2- Bu filmi aynı senaryo hazırlık sürecine girmiş herhangi bir yönetmen tarafından da çekebilir. Filmin esas yönetmeni oyuncu koçu olması koşuluyla! (Oyuncuları Tanıdığı İçin)
3- Sinema ancak sıkıştığı yerde konuşur, esas temeli göstermeye dayalıdır. (Dramatik gelenek)
4- Sanatçının asli görevi karakterler üzerinden özdeşleşme kuracak olsa dahi seyirciyi bir yaratıcı görsel fikir sonucuna götürmektir.

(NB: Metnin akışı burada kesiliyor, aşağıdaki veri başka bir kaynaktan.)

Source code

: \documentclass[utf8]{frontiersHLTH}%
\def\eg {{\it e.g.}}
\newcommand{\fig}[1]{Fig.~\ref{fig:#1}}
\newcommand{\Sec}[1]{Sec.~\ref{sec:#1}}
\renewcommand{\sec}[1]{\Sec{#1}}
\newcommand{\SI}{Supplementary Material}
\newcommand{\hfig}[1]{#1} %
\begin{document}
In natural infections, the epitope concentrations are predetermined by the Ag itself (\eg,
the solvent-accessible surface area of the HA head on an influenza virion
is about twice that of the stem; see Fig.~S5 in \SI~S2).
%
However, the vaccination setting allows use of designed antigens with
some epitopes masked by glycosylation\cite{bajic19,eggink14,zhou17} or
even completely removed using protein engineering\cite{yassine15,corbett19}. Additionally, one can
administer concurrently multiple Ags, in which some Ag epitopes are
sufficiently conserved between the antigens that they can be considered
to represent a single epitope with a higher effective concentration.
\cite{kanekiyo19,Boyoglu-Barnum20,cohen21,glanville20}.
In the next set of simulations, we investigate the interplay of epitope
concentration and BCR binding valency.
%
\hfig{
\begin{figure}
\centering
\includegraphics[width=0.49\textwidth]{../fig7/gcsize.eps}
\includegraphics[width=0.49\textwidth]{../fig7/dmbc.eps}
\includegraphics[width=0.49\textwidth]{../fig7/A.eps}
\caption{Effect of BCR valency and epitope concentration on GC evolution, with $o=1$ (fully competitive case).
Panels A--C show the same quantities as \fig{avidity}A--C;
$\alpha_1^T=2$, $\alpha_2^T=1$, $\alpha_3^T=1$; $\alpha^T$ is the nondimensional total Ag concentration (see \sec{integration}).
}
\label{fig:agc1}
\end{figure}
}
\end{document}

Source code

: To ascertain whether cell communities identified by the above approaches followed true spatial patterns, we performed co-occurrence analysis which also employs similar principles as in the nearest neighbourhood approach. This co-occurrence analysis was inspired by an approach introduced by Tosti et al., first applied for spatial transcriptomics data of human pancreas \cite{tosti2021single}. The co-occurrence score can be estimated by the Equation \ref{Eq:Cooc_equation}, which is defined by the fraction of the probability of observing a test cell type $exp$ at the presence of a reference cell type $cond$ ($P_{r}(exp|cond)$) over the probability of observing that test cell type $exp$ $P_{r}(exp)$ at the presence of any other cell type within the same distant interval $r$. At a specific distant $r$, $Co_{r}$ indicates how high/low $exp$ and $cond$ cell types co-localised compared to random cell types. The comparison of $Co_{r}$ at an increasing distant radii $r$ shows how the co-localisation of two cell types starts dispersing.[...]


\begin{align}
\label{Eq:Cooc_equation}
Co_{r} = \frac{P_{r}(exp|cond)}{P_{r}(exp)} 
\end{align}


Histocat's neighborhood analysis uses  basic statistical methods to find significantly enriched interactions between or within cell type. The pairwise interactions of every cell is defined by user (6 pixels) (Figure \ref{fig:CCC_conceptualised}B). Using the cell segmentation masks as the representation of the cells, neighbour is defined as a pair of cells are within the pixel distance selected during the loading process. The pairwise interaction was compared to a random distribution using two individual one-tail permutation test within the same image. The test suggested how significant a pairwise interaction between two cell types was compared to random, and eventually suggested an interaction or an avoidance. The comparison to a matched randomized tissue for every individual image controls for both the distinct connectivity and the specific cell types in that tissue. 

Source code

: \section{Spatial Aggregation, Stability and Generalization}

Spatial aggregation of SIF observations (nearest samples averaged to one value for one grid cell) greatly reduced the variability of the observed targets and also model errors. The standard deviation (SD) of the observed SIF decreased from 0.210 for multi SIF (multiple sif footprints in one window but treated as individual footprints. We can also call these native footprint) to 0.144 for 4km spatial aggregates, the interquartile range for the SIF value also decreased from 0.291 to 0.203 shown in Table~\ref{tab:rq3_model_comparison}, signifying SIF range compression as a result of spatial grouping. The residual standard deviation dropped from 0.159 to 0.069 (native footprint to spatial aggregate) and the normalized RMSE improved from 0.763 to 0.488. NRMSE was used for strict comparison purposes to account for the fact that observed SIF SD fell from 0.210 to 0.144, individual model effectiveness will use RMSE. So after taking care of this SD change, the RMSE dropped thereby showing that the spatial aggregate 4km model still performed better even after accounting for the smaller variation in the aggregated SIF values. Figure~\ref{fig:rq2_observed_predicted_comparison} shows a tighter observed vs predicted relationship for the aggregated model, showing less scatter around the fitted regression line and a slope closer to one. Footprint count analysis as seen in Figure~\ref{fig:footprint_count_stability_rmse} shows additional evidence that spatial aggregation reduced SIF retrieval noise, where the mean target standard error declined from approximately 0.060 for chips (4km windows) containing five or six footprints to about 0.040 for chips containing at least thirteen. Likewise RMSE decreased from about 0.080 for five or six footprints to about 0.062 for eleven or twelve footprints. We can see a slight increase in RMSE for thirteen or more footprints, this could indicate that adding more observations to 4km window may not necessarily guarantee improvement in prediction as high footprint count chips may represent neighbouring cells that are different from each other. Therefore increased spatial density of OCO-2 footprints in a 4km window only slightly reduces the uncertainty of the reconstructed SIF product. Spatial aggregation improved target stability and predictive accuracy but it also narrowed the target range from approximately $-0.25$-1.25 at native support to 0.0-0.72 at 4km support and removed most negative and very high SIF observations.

5- Toplumun içine kapandığı durumu analiz etmek sanatçı için yeterli değildir; çünkü sanatçı toplumun bu durumunu (anlatacağı) kendine ait bir çözüme ulaştırmış olmalıdır.
...
Daha bir çok şeyi söylemekten de vazgeçtim.
Eskiden çok basit bir sinema olayı olduğunu bildiğim halde bu tür filmleri sıkılmadan izliyordum ama bu filmde 20.dakikadan sonra patlayacak gibi oldum.
Net ve açık söylüyorum:
Ben ve benim gibi seyircilerin; temeli toplumsal süreçler ile sağlamlaştırılmış manipulasyon video kliplerine ihtiyacımız yok.
Bu da böyle biline.
Son Söz
Söyledim söyleceğimi. Yazdıklarıma biraz kafa yoran bir adamın televizyon dizilerininin sinemaya taşınmasının gereksizliğini anlayacağını sanıyorum.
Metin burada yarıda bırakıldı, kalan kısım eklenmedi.